Die Macht der Gesten
Istanbul hat Regensburg wieder wettgemacht. Die Macht der Gesten hat Anschuldigungen und Missverständnisse weggefegt. In den Medien wurde das Bild eines ganz neuen Papstes gezeigt. Aber die Reden, die der Papst in der Türkei gehalten hat, stehen in voller Kontinuität zu dem, was er seit Beginn seines Pontifikates sagt und betont. Schon in seinen ersten Worten bei der Begegnung mit dem Präsidenten für religiöse Angelegenheiten Ali Bardakoglu vertrat Benedikt XVI. Vorstellungen, die er bereits bei anderen Gelegenheiten in Bezug auf die islamische Welt formuliert hatte. Er spricht vom Dialog «als absoluter Notwendigkeit» und erinnert daran, dass das Fundament des gegenseitigen Respekts zwischen Christen und Muslimen die «Aufmerksamkeit für diese Wahrheit ist: die Person ist heilig und besitzt eine Würde». Der Heilige Vater hat keinen neuen Kurs eingeschlagen.
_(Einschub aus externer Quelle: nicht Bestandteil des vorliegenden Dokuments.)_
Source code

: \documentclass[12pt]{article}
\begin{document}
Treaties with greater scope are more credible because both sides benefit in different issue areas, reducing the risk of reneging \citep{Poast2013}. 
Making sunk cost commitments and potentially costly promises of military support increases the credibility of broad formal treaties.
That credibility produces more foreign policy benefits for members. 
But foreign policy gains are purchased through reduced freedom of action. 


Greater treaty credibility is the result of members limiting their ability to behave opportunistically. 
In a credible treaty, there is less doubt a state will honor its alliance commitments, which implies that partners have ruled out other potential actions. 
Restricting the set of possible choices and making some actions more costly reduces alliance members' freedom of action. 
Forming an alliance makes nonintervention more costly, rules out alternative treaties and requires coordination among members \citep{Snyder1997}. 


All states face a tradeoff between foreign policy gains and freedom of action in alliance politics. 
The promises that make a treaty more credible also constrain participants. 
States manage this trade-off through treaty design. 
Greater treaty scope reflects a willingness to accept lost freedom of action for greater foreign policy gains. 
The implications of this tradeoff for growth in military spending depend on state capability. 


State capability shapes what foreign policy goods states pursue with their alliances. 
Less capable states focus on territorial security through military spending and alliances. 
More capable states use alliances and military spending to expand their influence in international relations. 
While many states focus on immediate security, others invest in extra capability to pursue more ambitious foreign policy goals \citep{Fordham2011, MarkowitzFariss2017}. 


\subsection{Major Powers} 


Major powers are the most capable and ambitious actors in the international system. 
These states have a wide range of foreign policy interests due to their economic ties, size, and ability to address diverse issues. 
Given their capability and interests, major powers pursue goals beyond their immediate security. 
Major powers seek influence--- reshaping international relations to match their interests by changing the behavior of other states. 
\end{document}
Es gab nur einen Unterschied: Dieses Mal zitierte er nicht Manuel II. Palaeologos mit seiner kritischen Position gegenüber dem Propheten Mohammed, sondern Papst Gregor VII. in seinem wohlwollendem Urteil über einen muslimischen Prinzen. Von daher kann man sagen, dass der Wortwechsel am Anfang des Gesprächs zwischen dem Papst und Bardakoglu sehr erhellend gewesen ist. «Wir müssen die Vorurteile gegenüber dem Islam aus dem Weg räumen», betonte die türkische Autorität in religiösen Fragen polemisch. Direkt darauf antwortete der Papst: «Wir müssen die Vernunft auf andere Weise gebrauchen.» Die gefährliche Liaison zwischen Islam und Gewalt ist also für Bardakoglu ein feindseliges Vorurteil, für den Papst dagegen ist es eine tragische Realität, der man entgegenwirken muss. Er wird später sagen, dass «die Christen und die Muslime einen gemeinsamen Auftrag haben, nämlich eine glaubhafte Antwort auf die Frage zu geben, die sich in der heutigen Gesellschaft mehr und mehr stellt: die Frage nach der Bedeutung und dem Sinn des Lebens». Auf diese Weise hat Benedikt XVI. eine Pädagogik vorgeschlagen, nicht eine neue Ideologie.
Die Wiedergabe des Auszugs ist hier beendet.